[Provided entries — start]

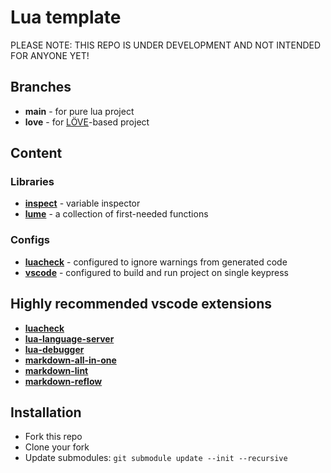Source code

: # Lua template

PLEASE NOTE: THIS REPO IS UNDER DEVELOPMENT AND NOT INTENDED FOR ANYONE YET!

## Branches

+ **main** - for pure lua project
+ **love** - for [LÖVE](https://www.love2d.org)-based project

## Content

### Libraries

+ **[inspect][]** - variable inspector
+ **[lume][]** - a collection of first-needed functions

[inspect]: https://github.com/kikito/inspect.lua
[lume]: https://github.com/rxi/lume

### Configs

+ **[luacheck][]** - configured to ignore warnings from generated code
+ **[vscode][]** - configured to build and run project on single keypress

[luacheck]: https://github.com/mpeterv/luacheck
[vscode]: https://vscodium.com

## Highly recommended vscode extensions

+ **[luacheck](https://is.gd/wDyiFS)**
+ **[lua-language-server](https://is.gd/JiUVQe)**
+ **[lua-debugger](https://is.gd/Eo8rSX)**
+ **[markdown-all-in-one](https://is.gd/Vau37L)**
+ **[markdown-lint](https://is.gd/2s8Dfz)**
+ **[markdown-reflow](https://is.gd/64eNeg)**

## Installation

+ Fork this repo
+ Clone your fork
+ Update submodules: `git submodule update --init --recursive`

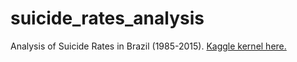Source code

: # suicide_rates_analysis
Analysis of Suicide Rates in Brazil (1985-2015).
[Kaggle kernel here.](https://www.kaggle.com/iepsenn/analysis-of-suicide-rates-in-brazil-1985-2015)
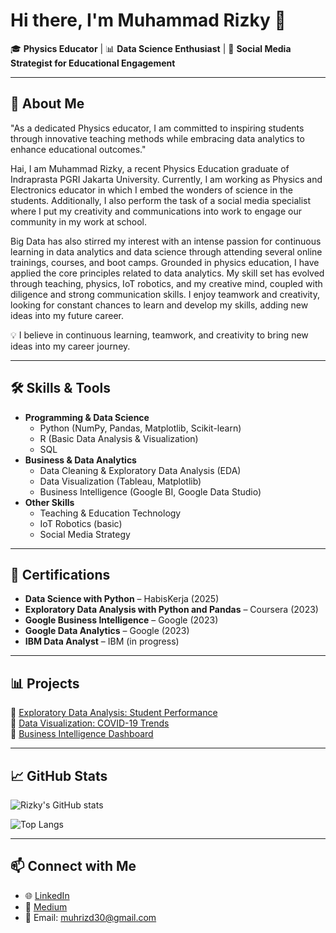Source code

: # Hi there, I'm Muhammad Rizky 👋  

🎓 **Physics Educator** | 📊 **Data Science Enthusiast** | 🎯 **Social Media Strategist for Educational Engagement**

---

## 🚀 About Me  
"As a dedicated Physics educator, I am committed to inspiring students through innovative teaching methods while embracing data analytics to enhance educational outcomes."

Hai, I am Muhammad Rizky, a recent Physics Education graduate of Indraprasta PGRI Jakarta University. Currently, I am working as Physics and Electronics educator in which I embed the wonders of science in the students. Additionally, I also perform the task of a social media specialist where I put my creativity and communications into work to engage our community in my work at school.

Big Data has also stirred my interest with an intense passion for continuous learning in data analytics and data science through attending several online trainings, courses, and boot camps. Grounded in physics education, I have applied the core principles related to data analytics. My skill set has evolved through teaching, physics, IoT robotics, and my creative mind, coupled with diligence and strong communication skills. I enjoy teamwork and creativity, looking for constant chances to learn and develop my skills, adding new ideas into my future career.

💡 I believe in continuous learning, teamwork, and creativity to bring new ideas into my career journey.  

---

## 🛠️ Skills & Tools  

- **Programming & Data Science**  
  - Python (NumPy, Pandas, Matplotlib, Scikit-learn)  
  - R (Basic Data Analysis & Visualization)  
  - SQL  
- **Business & Data Analytics**  
  - Data Cleaning & Exploratory Data Analysis (EDA)  
  - Data Visualization (Tableau, Matplotlib)  
  - Business Intelligence (Google BI, Google Data Studio)  
- **Other Skills**  
  - Teaching & Education Technology  
  - IoT Robotics (basic)  
  - Social Media Strategy  

---

## 📜 Certifications  

- **Data Science with Python** – HabisKerja (2025)  
- **Exploratory Data Analysis with Python and Pandas** – Coursera (2023)  
- **Google Business Intelligence** – Google (2023)  
- **Google Data Analytics** – Google (2023)  
- **IBM Data Analyst** – IBM (in progress)  

---

## 📊 Projects  

🔹 [Exploratory Data Analysis: Student Performance](projects/project1.md)  
🔹 [Data Visualization: COVID-19 Trends](projects/project2.md)  
🔹 [Business Intelligence Dashboard](projects/project3.md)  

---

## 📈 GitHub Stats  

![Rizky's GitHub stats](https://github-readme-stats.vercel.app/api?username=muhrizd30&show_icons=true&theme=tokyonight)  

![Top Langs](https://github-readme-stats.vercel.app/api/top-langs/?username=muhrizd30&layout=compact&theme=tokyonight)  

---

## 📫 Connect with Me  
- 🌐 [LinkedIn](https://www.linkedin.com/in/muhrizd30/)  
- 📝 [Medium](https://medium.com/@muhrizd30)  
- 📧 Email: muhrizd30@gmail.com  
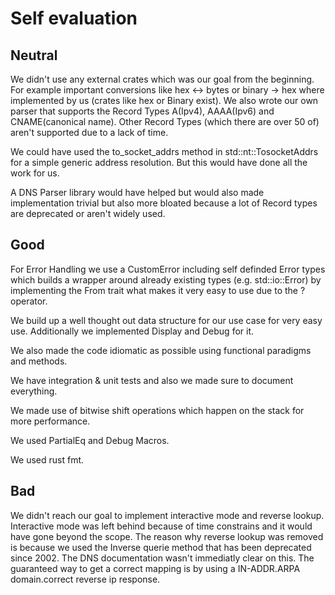 # Self evaluation

## Neutral
We didn't use any external crates which was our goal from the beginning. For example important conversions like hex <-> bytes or binary -> hex where implemented by us 
(crates like hex or Binary exist). We also wrote our own parser that supports the Record Types A(Ipv4), AAAA(Ipv6) and CNAME(canonical name). 
Other Record Types (which there are over 50 of) aren't supported due to a lack of time. 

We could have used the to_socket_addrs method in
std::nt::TosocketAddrs for a simple generic address resolution. But this would have done all the work for us.

A DNS Parser library would have helped but would also made implementation trivial but also more bloated because
a lot of Record types are deprecated or aren't widely used. 

## Good
For Error Handling we use a CustomError including self definded Error types which builds a wrapper around already existing types (e.g. std::io::Error) by implementing the From trait what makes it very easy to use due to the ? operator.

We build up a well thought out data structure for our use case for very easy use. Additionally we implemented Display and Debug for it.

We also made the code idiomatic as possible using functional paradigms and methods.

We have integration & unit tests and also we made sure to document everything.

We made use of bitwise shift operations which happen on the stack for more performance.

We used PartialEq and Debug Macros.

We used rust fmt.

## Bad
We didn't reach our goal to implement interactive mode and reverse lookup. Interactive mode was left behind because of 
time constrains and it would have gone beyond the scope. The reason why reverse lookup was removed is because we used the Inverse querie method that has been deprecated since 2002.
The DNS documentation wasn't immediatly clear on this. The guaranteed way to get a correct mapping is by using a IN-ADDR.ARPA domain.correct reverse ip response.
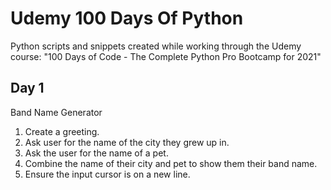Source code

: # Udemy 100 Days Of Python

Python scripts and snippets created while working through the Udemy course: "100 Days of Code - The Complete Python Pro Bootcamp for 2021"

## Day 1
Band Name Generator
1. Create a greeting.
2. Ask user for the name of the city they grew up in.
3. Ask the user for the name of a pet.
4. Combine the name of their city and pet to show them their band name.
5. Ensure the input cursor is on a new line.
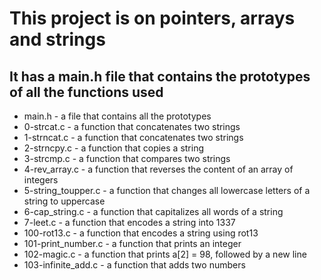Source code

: 
# This project is on pointers, arrays and strings

## It has a main.h file that contains the prototypes of all the functions used

* main.h - a file that contains all the prototypes
* 0-strcat.c - a function that concatenates two strings
* 1-strncat.c - a function that concatenates two strings
* 2-strncpy.c - a function that copies a string
* 3-strcmp.c - a function that compares two strings
* 4-rev_array.c - a function that reverses the content of an array of integers
* 5-string_toupper.c - a function that changes all lowercase letters of a string to uppercase
* 6-cap_string.c - a function that capitalizes all words of a string
* 7-leet.c - a function that encodes a string into 1337
* 100-rot13.c - a function that encodes a string using rot13
* 101-print_number.c - a function that prints an integer
* 102-magic.c - a function that prints a[2] = 98, followed by a new line
* 103-infinite_add.c - a function that adds two numbers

[Provided entries — finish]

_What the exercise asks_
Your task is to copy every line in the entries that holds the string "Days".

_Response box_
: # Udemy 100 Days Of Python
Python scripts and snippets created while working through the Udemy course: "100 Days of Code - The Complete Python Pro Bootcamp for 2021"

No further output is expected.